Here we are, closing out the day before we shut the campus down a few hours early to go home, stow the lawn and patio furniture, and hunker down to wait for what tomorrow has in store.   Part of waiting for any storm, of course, is watching the track: how near or far will the center pass, east or west, because east/west can make a BIG difference.

Hopefully, as all indications have shown since a couple of days ago, Isaac is going to miss my house to the east, meaning we’ll be on the distinctly favorable left side of the storm since the most violent and nasty stuff goes on on the storm’s right.  And if we could be enough miles safely situated to the west, so much the better.
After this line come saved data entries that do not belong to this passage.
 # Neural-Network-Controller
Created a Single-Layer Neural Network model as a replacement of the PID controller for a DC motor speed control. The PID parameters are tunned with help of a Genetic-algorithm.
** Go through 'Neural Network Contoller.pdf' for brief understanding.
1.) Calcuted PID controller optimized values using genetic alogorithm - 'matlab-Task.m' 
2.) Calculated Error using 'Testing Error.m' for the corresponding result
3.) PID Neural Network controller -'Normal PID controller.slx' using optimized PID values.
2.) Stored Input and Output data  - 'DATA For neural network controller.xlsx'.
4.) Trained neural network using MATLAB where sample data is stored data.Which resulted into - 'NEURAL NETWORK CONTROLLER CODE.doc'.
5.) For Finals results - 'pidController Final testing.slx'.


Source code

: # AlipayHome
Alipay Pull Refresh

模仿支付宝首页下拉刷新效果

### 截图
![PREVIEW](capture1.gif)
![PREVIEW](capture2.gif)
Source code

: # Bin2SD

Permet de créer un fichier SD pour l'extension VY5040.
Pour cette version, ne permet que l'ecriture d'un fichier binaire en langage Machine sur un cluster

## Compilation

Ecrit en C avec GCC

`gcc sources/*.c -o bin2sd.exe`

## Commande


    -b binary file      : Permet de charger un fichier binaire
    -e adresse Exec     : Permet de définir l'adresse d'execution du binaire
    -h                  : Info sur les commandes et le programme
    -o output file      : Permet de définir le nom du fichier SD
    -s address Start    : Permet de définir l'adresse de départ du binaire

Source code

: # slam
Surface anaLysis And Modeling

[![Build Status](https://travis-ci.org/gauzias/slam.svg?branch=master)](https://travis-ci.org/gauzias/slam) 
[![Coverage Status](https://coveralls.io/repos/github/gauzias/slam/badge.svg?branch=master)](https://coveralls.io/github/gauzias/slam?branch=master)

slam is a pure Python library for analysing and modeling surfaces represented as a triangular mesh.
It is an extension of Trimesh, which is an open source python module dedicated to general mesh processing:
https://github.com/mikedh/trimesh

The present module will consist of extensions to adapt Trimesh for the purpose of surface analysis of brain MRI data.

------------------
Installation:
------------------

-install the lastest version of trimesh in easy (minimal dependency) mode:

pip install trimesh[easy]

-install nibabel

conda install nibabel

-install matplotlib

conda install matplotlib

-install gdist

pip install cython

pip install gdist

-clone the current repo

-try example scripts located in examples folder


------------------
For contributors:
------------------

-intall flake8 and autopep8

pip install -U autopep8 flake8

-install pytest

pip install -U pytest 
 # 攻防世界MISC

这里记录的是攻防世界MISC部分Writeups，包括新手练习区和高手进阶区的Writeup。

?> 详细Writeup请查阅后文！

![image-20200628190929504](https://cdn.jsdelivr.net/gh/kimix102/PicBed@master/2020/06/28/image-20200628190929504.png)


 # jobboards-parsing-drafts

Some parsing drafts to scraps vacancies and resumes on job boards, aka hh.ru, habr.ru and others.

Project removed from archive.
In these waning hours of watching and waiting, though, Isaac is making me squirm.  Some of the 1:00 p.m. model runs pushed farther west, some even west of the house and/or running over the house.

Hopefully, since the National Hurricane Center’s track hasn’t shown a dramatic shift, the models are just models of what’s theoretically possible and NHC’s good science is still telling the truth about the storm’s ultimate path.  But with these darned storms, we never know.  If the consequence of not knowing was no worse than “We may get a shower today or maybe not,” that would be fine.   Unfortunately, consequences in a huricane don’t settle on us so matter-of-factly.

Maybe these sensations of tight-chested, dreadful awe that we feel in the hours a hurricane approaches helps us understand why God chose to speak to Job out of the voice of a storm.  These natural expressions of fury are effective attention-getters, for sure.